## Work item
Beginning with the line that has "Configuração & Porta" in it, transcribe the listing exactly through its final line, and add nothing.

## Input material
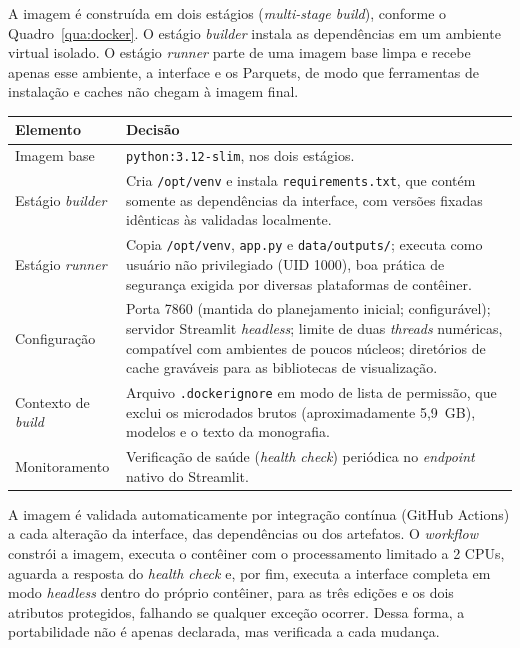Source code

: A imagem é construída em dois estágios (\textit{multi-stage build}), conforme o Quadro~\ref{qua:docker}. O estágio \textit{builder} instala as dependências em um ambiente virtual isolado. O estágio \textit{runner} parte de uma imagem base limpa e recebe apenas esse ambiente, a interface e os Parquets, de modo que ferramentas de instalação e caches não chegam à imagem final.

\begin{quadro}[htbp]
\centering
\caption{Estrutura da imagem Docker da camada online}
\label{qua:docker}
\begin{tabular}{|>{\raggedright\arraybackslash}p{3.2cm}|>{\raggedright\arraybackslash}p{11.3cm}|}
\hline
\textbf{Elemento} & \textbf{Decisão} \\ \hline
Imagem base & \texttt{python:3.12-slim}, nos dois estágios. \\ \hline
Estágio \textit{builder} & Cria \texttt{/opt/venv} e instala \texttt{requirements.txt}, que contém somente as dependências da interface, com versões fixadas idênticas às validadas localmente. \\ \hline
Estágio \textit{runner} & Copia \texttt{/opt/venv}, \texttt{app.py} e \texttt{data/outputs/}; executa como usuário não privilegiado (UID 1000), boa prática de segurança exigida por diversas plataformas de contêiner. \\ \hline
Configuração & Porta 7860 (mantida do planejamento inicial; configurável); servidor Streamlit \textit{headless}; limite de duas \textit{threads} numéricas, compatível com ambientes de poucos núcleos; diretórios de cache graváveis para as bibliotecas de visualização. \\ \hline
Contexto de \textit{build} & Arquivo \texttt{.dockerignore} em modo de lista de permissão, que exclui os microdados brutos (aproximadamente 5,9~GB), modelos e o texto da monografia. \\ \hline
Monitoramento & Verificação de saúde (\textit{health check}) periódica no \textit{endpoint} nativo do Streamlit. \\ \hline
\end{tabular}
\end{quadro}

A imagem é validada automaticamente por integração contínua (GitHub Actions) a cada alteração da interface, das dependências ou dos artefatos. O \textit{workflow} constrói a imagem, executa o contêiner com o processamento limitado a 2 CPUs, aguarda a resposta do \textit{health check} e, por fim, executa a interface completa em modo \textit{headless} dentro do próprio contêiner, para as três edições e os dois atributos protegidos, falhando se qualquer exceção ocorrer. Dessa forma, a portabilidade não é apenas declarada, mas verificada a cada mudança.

## Finished exercise
Configuração & Porta 7860 (mantida do planejamento inicial; configurável); servidor Streamlit \textit{headless}; limite de duas \textit{threads} numéricas, compatível com ambientes de poucos núcleos; diretórios de cache graváveis para as bibliotecas de visualização. \\ \hline
Contexto de \textit{build} & Arquivo \texttt{.dockerignore} em modo de lista de permissão, que exclui os microdados brutos (aproximadamente 5,9~GB), modelos e o texto da monografia. \\ \hline
Monitoramento & Verificação de saúde (\textit{health check}) periódica no \textit{endpoint} nativo do Streamlit. \\ \hline
\end{tabular}
\end{quadro}

A imagem é validada automaticamente por integração contínua (GitHub Actions) a cada alteração da interface, das dependências ou dos artefatos. O \textit{workflow} constrói a imagem, executa o contêiner com o processamento limitado a 2 CPUs, aguarda a resposta do \textit{health check} e, por fim, executa a interface completa em modo \textit{headless} dentro do próprio contêiner, para as três edições e os dois atributos protegidos, falhando se qualquer exceção ocorrer. Dessa forma, a portabilidade não é apenas declarada, mas verificada a cada mudança.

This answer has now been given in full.